Овид протянул кошель Жаку.
— Тебе известно, что внутри?
— Почти шестьдесят тысяч франков.
— Ладно… Жди меня здесь!
— Что ты собираешься делать?
— Вернуть состояние его законному владельцу.
— Но…
— Ни слова больше!
И бывший мастер направился к седоголовому пассажиру.
— Простите, сударь, — сказал он, подходя к нему и показывая сумочку, — это, случайно, не ваше?
Рука пассажира метнулась к левому боку.
— Украли! — в ужасе воскликнул он.
— О чем горевать, если вот оно, ваше добро!… — улыбаясь, успокоил его Жак. — Вот ваш пропавший кошель. Проверьте, все ли цело.
Ни секунды не теряя, старик достал из кармана крошечный ключик, поспешно открыл принесенную Жаком сумочку и осмотрел содержимое.
— Нет… нет… все на месте… — сказал он наконец с радостью. — Все в порядке… Тут все мое состояние, сударь… Семьдесят тысяч франков, с трудом скопленные за тридцать лет службы; я вез их дочери… Но как мой кошелек попал к вам?
— Идемте со мной, я вам все объясню.
И лже-Арман направился к Овиду — тот, смертельно побледнев, внимательно следил за всеми его действиями. Старик шел следом. Жак остановился возле Овида — от страха тот уже еле держался на ногах.
— Этот человек обокрал вас, — сказал бывший мастер.
И, поскольку пассажир явно намеревался что-то сказать, поспешно продолжил:
— Я знаю этого субъекта, и мне не хотелось бы, чтобы его арестовали, чего он, впрочем, вполне заслуживает; однако я требую, чтобы он во всем покаялся и попросил вас сжалиться над ним…
Раздумывать было не о чем. Овид приглушенным голосом поспешно забормотал:
— Сознаюсь… сударь… сознаюсь… во всем… и умоляю вас простить…

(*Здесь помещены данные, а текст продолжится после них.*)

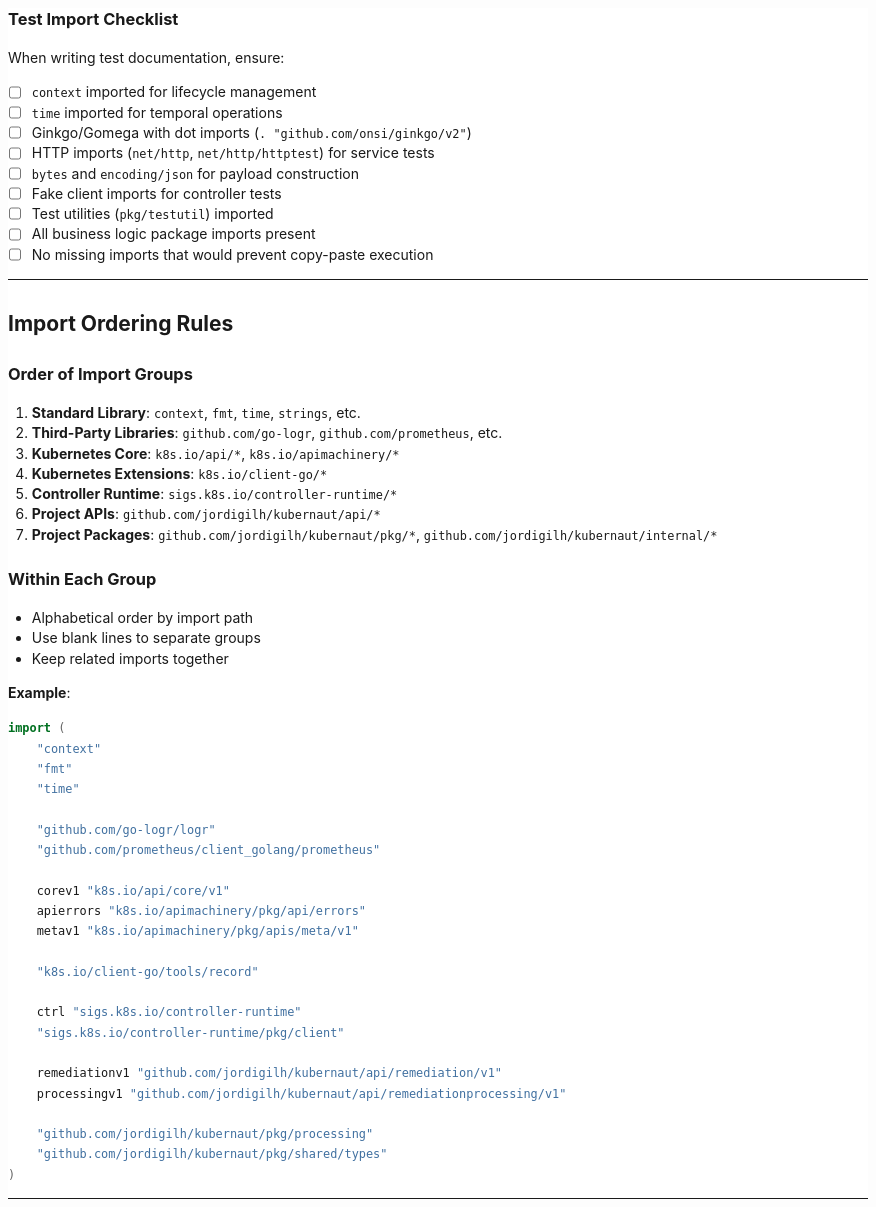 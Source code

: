 
### Test Import Checklist

When writing test documentation, ensure:

- [ ] `context` imported for lifecycle management
- [ ] `time` imported for temporal operations
- [ ] Ginkgo/Gomega with dot imports (`. "github.com/onsi/ginkgo/v2"`)
- [ ] HTTP imports (`net/http`, `net/http/httptest`) for service tests
- [ ] `bytes` and `encoding/json` for payload construction
- [ ] Fake client imports for controller tests
- [ ] Test utilities (`pkg/testutil`) imported
- [ ] All business logic package imports present
- [ ] No missing imports that would prevent copy-paste execution

---

## Import Ordering Rules

### Order of Import Groups

1. **Standard Library**: `context`, `fmt`, `time`, `strings`, etc.
2. **Third-Party Libraries**: `github.com/go-logr`, `github.com/prometheus`, etc.
3. **Kubernetes Core**: `k8s.io/api/*`, `k8s.io/apimachinery/*`
4. **Kubernetes Extensions**: `k8s.io/client-go/*`
5. **Controller Runtime**: `sigs.k8s.io/controller-runtime/*`
6. **Project APIs**: `github.com/jordigilh/kubernaut/api/*`
7. **Project Packages**: `github.com/jordigilh/kubernaut/pkg/*`, `github.com/jordigilh/kubernaut/internal/*`

### Within Each Group

- Alphabetical order by import path
- Use blank lines to separate groups
- Keep related imports together

**Example**:
```go
import (
    "context"
    "fmt"
    "time"

    "github.com/go-logr/logr"
    "github.com/prometheus/client_golang/prometheus"

    corev1 "k8s.io/api/core/v1"
    apierrors "k8s.io/apimachinery/pkg/api/errors"
    metav1 "k8s.io/apimachinery/pkg/apis/meta/v1"

    "k8s.io/client-go/tools/record"

    ctrl "sigs.k8s.io/controller-runtime"
    "sigs.k8s.io/controller-runtime/pkg/client"

    remediationv1 "github.com/jordigilh/kubernaut/api/remediation/v1"
    processingv1 "github.com/jordigilh/kubernaut/api/remediationprocessing/v1"

    "github.com/jordigilh/kubernaut/pkg/processing"
    "github.com/jordigilh/kubernaut/pkg/shared/types"
)
```

--- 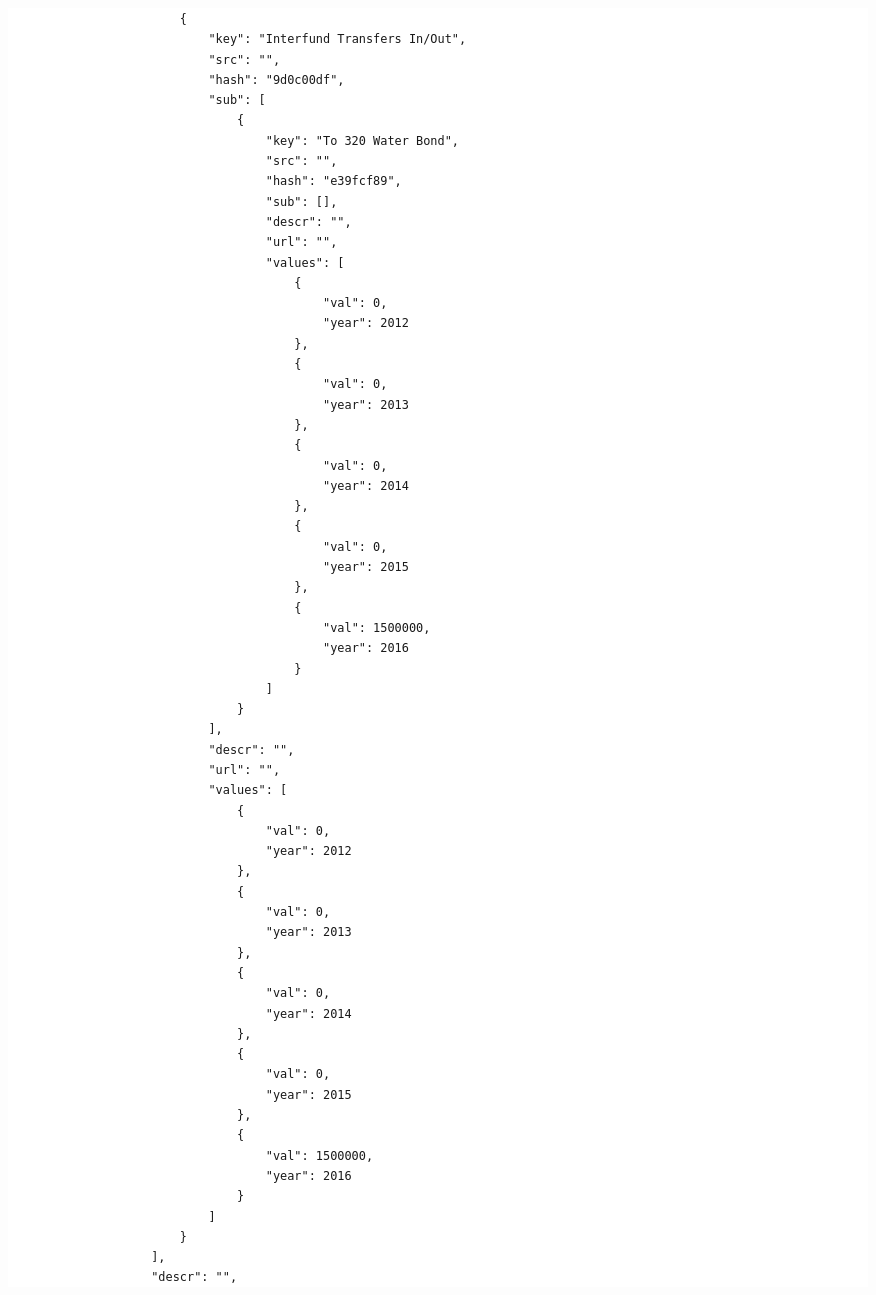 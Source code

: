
 ```
                        {
                            "key": "Interfund Transfers In/Out",
                            "src": "",
                            "hash": "9d0c00df",
                            "sub": [
                                {
                                    "key": "To 320 Water Bond",
                                    "src": "",
                                    "hash": "e39fcf89",
                                    "sub": [],
                                    "descr": "",
                                    "url": "",
                                    "values": [
                                        {
                                            "val": 0,
                                            "year": 2012
                                        },
                                        {
                                            "val": 0,
                                            "year": 2013
                                        },
                                        {
                                            "val": 0,
                                            "year": 2014
                                        },
                                        {
                                            "val": 0,
                                            "year": 2015
                                        },
                                        {
                                            "val": 1500000,
                                            "year": 2016
                                        }
                                    ]
                                }
                            ],
                            "descr": "",
                            "url": "",
                            "values": [
                                {
                                    "val": 0,
                                    "year": 2012
                                },
                                {
                                    "val": 0,
                                    "year": 2013
                                },
                                {
                                    "val": 0,
                                    "year": 2014
                                },
                                {
                                    "val": 0,
                                    "year": 2015
                                },
                                {
                                    "val": 1500000,
                                    "year": 2016
                                }
                            ]
                        }
                    ],
                    "descr": "",
```
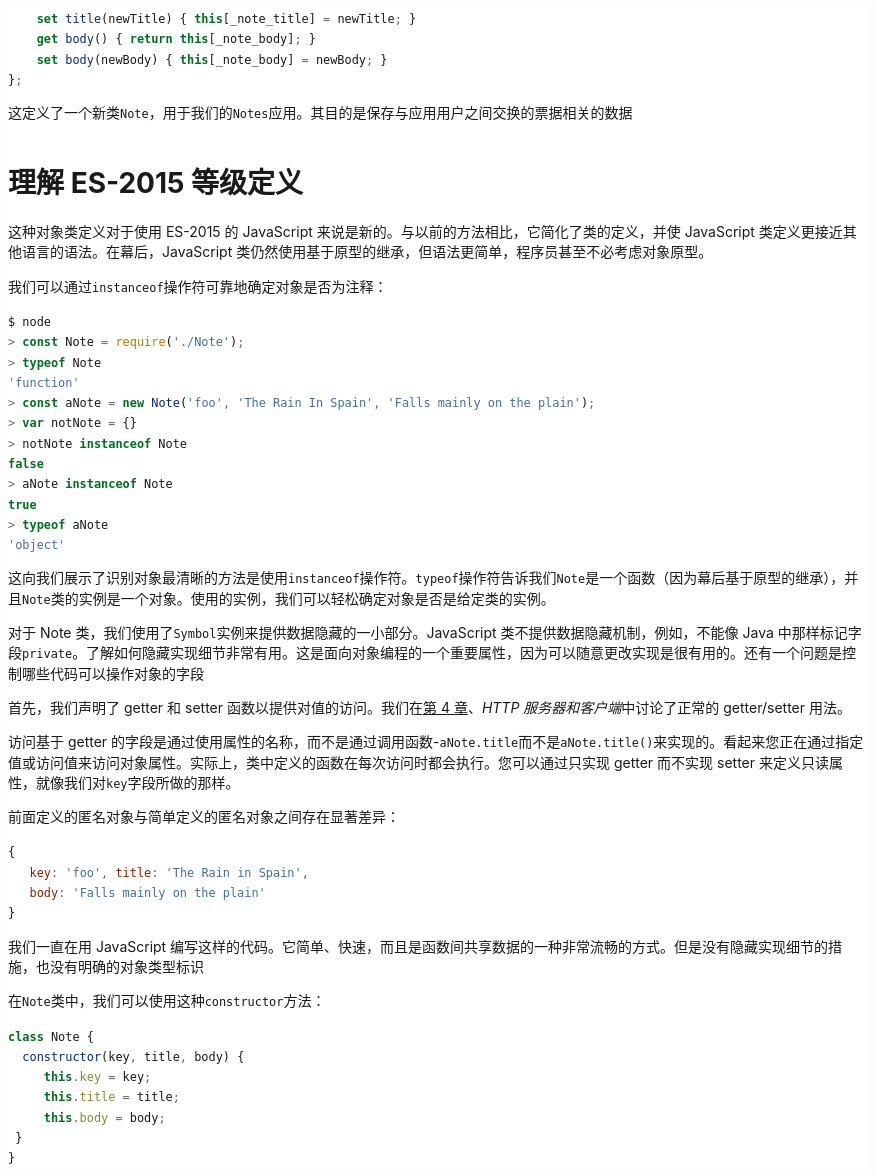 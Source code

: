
 ```js
    set title(newTitle) { this[_note_title] = newTitle; }
    get body() { return this[_note_body]; }
    set body(newBody) { this[_note_body] = newBody; }
};
```

这定义了一个新类`Note`，用于我们的`Notes`应用。其目的是保存与应用用户之间交换的票据相关的数据

# 理解 ES-2015 等级定义

这种对象类定义对于使用 ES-2015 的 JavaScript 来说是新的。与以前的方法相比，它简化了类的定义，并使 JavaScript 类定义更接近其他语言的语法。在幕后，JavaScript 类仍然使用基于原型的继承，但语法更简单，程序员甚至不必考虑对象原型。

我们可以通过`instanceof`操作符可靠地确定对象是否为注释：

```js
$ node
> const Note = require('./Note');
> typeof Note
'function'
> const aNote = new Note('foo', 'The Rain In Spain', 'Falls mainly on the plain');
> var notNote = {}
> notNote instanceof Note
false
> aNote instanceof Note
true
> typeof aNote
'object'
```

这向我们展示了识别对象最清晰的方法是使用`instanceof`操作符。`typeof`操作符告诉我们`Note`是一个函数（因为幕后基于原型的继承），并且`Note`类的实例是一个对象。使用的实例，我们可以轻松确定对象是否是给定类的实例。

对于 Note 类，我们使用了`Symbol`实例来提供数据隐藏的一小部分。JavaScript 类不提供数据隐藏机制，例如，不能像 Java 中那样标记字段`private`。了解如何隐藏实现细节非常有用。这是面向对象编程的一个重要属性，因为可以随意更改实现是很有用的。还有一个问题是控制哪些代码可以操作对象的字段

首先，我们声明了 getter 和 setter 函数以提供对值的访问。我们在[第 4 章](04.html)、*HTTP 服务器和客户端*中讨论了正常的 getter/setter 用法。

访问基于 getter 的字段是通过使用属性的名称，而不是通过调用函数-`aNote.title`而不是`aNote.title()`来实现的。看起来您正在通过指定值或访问值来访问对象属性。实际上，类中定义的函数在每次访问时都会执行。您可以通过只实现 getter 而不实现 setter 来定义只读属性，就像我们对`key`字段所做的那样。

前面定义的匿名对象与简单定义的匿名对象之间存在显著差异：

```js
{
   key: 'foo', title: 'The Rain in Spain',
   body: 'Falls mainly on the plain'
}
```

我们一直在用 JavaScript 编写这样的代码。它简单、快速，而且是函数间共享数据的一种非常流畅的方式。但是没有隐藏实现细节的措施，也没有明确的对象类型标识

在`Note`类中，我们可以使用这种`constructor`方法：

```js
class Note {
  constructor(key, title, body) {
     this.key = key;
     this.title = title;
     this.body = body;
 }
}
```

— Уж коли этот господин так просит, я вас прощаю, — с презрением заявил пассажир. — Убирайтесь с глаз моих долой. А лицо ваше я запомню. Я тоже еду в Нью-Йорк и с Джеймсом Мортимером, у которого вы собираетесь работать, знаком. Вы сами только что рассказали мне о ваших планах. Я вас доверчиво слушал, наивно полагая, что имею дело с честным и хорошим рабочим. А вы оказались на редкость хорошим прохвостом; стоит мне слово сказать вашему хозяину, и вам не поздоровится.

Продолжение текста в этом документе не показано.